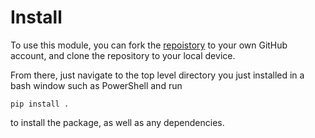 # Install

To use this module, you can fork the [repoistory](https://github.com/UCL-COMP0233-22-23/aigeanpy-Working-Group-12/tree/markdown-charlie) to your own GitHub account, and clone the repository to your local device. 

From there, just navigate to the top level directory you just installed in a bash window such as PowerShell and run  

`pip install . `  

to install the package, as well as any dependencies.
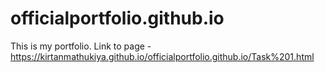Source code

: # officialportfolio.github.io
This is my portfolio.
Link to page - https://kirtanmathukiya.github.io/officialportfolio.github.io/Task%201.html
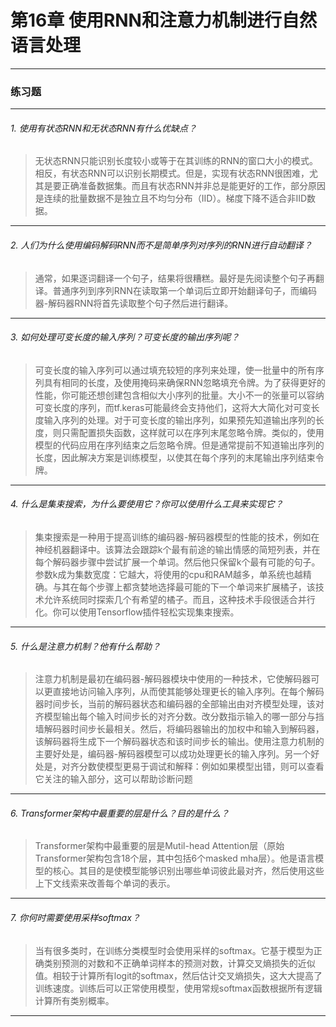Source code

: # 第16章 使用RNN和注意力机制进行自然语言处理

---

### 练习题
---

###### 1. 使用有状态RNN和无状态RNN有什么优缺点？
> 无状态RNN只能识别长度较小或等于在其训练的RNN的窗口大小的模式。相反，有状态RNN可以识别长期模式。但是，实现有状态RNN很困难，尤其是要正确准备数据集。而且有状态RNN并非总是能更好的工作，部分原因是连续的批量数据不是独立且不均匀分布（IID）。梯度下降不适合非IID数据。
---
###### 2. 人们为什么使用编码解码RNN而不是简单序列对序列的RNN进行自动翻译？
> 通常，如果逐词翻译一个句子，结果将很糟糕。最好是先阅读整个句子再翻译。普通序列到序列RNN在读取第一个单词后立即开始翻译句子，而编码器-解码器RNN将首先读取整个句子然后进行翻译。
---
###### 3. 如何处理可变长度的输入序列？可变长度的输出序列呢？
> 可变长度的输入序列可以通过填充较短的序列来处理，使一批量中的所有序列具有相同的长度，及使用掩码来确保RNN忽略填充令牌。为了获得更好的性能，你可能还想创建包含相似大小序列的批量。大小不一的张量可以容纳可变长度的序列，而tf.keras可能最终会支持他们，这将大大简化对可变长度输入序列的处理。对于可变长度的输出序列，如果预先知道输出序列的长度，则只需配置损失函数，这样就可以在序列末尾忽略令牌。类似的，使用模型的代码应用在序列结束之后忽略令牌。但是通常提前不知道输出序列的长度，因此解决方案是训练模型，以使其在每个序列的末尾输出序列结束令牌。
---
###### 4. 什么是集束搜索，为什么要使用它？你可以使用什么工具来实现它？
> 集束搜索是一种用于提高训练的编码器-解码器模型的性能的技术，例如在神经机器翻译中。该算法会跟踪k个最有前途的输出情感的简短列表，并在每个解码器步骤中尝试扩展一个单词。然后他只保留k个最有可能的句子。参数k成为集数宽度：它越大，将使用的cpu和RAM越多，单系统也越精确。与其在每个步骤上都贪婪地选择最可能的下一个单词来扩展橘子，该技术允许系统同时探索几个有希望的橘子。而且，这种技术手段很适合并行化。你可以使用Tensorflow插件轻松实现集束搜索。
---
###### 5. 什么是注意力机制？他有什么帮助？
> 注意力机制是最初在编码器-解码器模块中使用的一种技术，它使解码器可以更直接地访问输入序列，从而使其能够处理更长的输入序列。在每个解码器时间步长，当前的解码器状态和编码器的全部输出由对齐模型处理，该对齐模型输出每个输入时间步长的对齐分数。改分数指示输入的哪一部分与挡墙解码器时间步长最相关。然后，将编码器输出的加权中和输入到解码器，该解码器将生成下一个解码器状态和该时间步长的输出。使用注意力机制的主要好处是，编码器-解码器模型可以成功处理更长的输入序列。另一个好处是，对齐分数使模型更易于调试和解释：例如如果模型出错，则可以查看它关注的输入部分，这可以帮助诊断问题
---
###### 6. Transformer架构中最重要的层是什么？目的是什么？
> Transformer架构中最重要的层是Mutil-head Attention层（原始Transformer架构包含18个层，其中包括6个masked mha层）。他是语言模型的核心。其目的是使模型能够识别出哪些单词彼此最对齐，然后使用这些上下文线索来改善每个单词的表示。
---
###### 7. 你何时需要使用采样softmax？
> 当有很多类时，在训练分类模型时会使用采样的softmax。它基于模型为正确类别预测的对数和不正确单词样本的预测对数，计算交叉熵损失的近似值。相较于计算所有logit的softmax，然后估计交叉熵损失，这大大提高了训练速度。训练后可以正常使用模型，使用常规softmax函数根据所有逻辑计算所有类别概率。
---
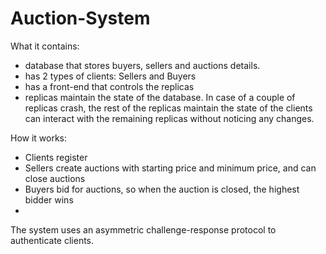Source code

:# Auction-System

What it contains: 
  - database that stores buyers, sellers and auctions details.
  - has 2 types of clients: Sellers and Buyers
  - has a front-end that controls the replicas
  - replicas maintain the state of the database. In case of a couple of replicas crash, the rest of the replicas maintain the state of the clients can interact with the remaining replicas without noticing any changes.
  
How it works: 
  - Clients register
  - Sellers create auctions with starting price and minimum price, and can close auctions
  - Buyers bid for auctions, so when the auction is closed, the highest bidder wins
  - 
The system uses an asymmetric challenge-response protocol to authenticate clients.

====================

■ **Assignment**
Restate, word for word, each line from the line containing "###### 6. Transformer架构中最重要的层是什么？目的是什么？" through the end of the entries above; the pictures are not part of the copy.

■ **Expected answer**
###### 6. Transformer架构中最重要的层是什么？目的是什么？
> Transformer架构中最重要的层是Mutil-head Attention层（原始Transformer架构包含18个层，其中包括6个masked mha层）。他是语言模型的核心。其目的是使模型能够识别出哪些单词彼此最对齐，然后使用这些上下文线索来改善每个单词的表示。
---
###### 7. 你何时需要使用采样softmax？
> 当有很多类时，在训练分类模型时会使用采样的softmax。它基于模型为正确类别预测的对数和不正确单词样本的预测对数，计算交叉熵损失的近似值。相较于计算所有logit的softmax，然后估计交叉熵损失，这大大提高了训练速度。训练后可以正常使用模型，使用常规softmax函数根据所有逻辑计算所有类别概率。
---
Source code

:# Auction-System

What it contains: 
  - database that stores buyers, sellers and auctions details.
  - has 2 types of clients: Sellers and Buyers
  - has a front-end that controls the replicas
  - replicas maintain the state of the database. In case of a couple of replicas crash, the rest of the replicas maintain the state of the clients can interact with the remaining replicas without noticing any changes.
  
How it works: 
  - Clients register
  - Sellers create auctions with starting price and minimum price, and can close auctions
  - Buyers bid for auctions, so when the auction is closed, the highest bidder wins
  - 
The system uses an asymmetric challenge-response protocol to authenticate clients.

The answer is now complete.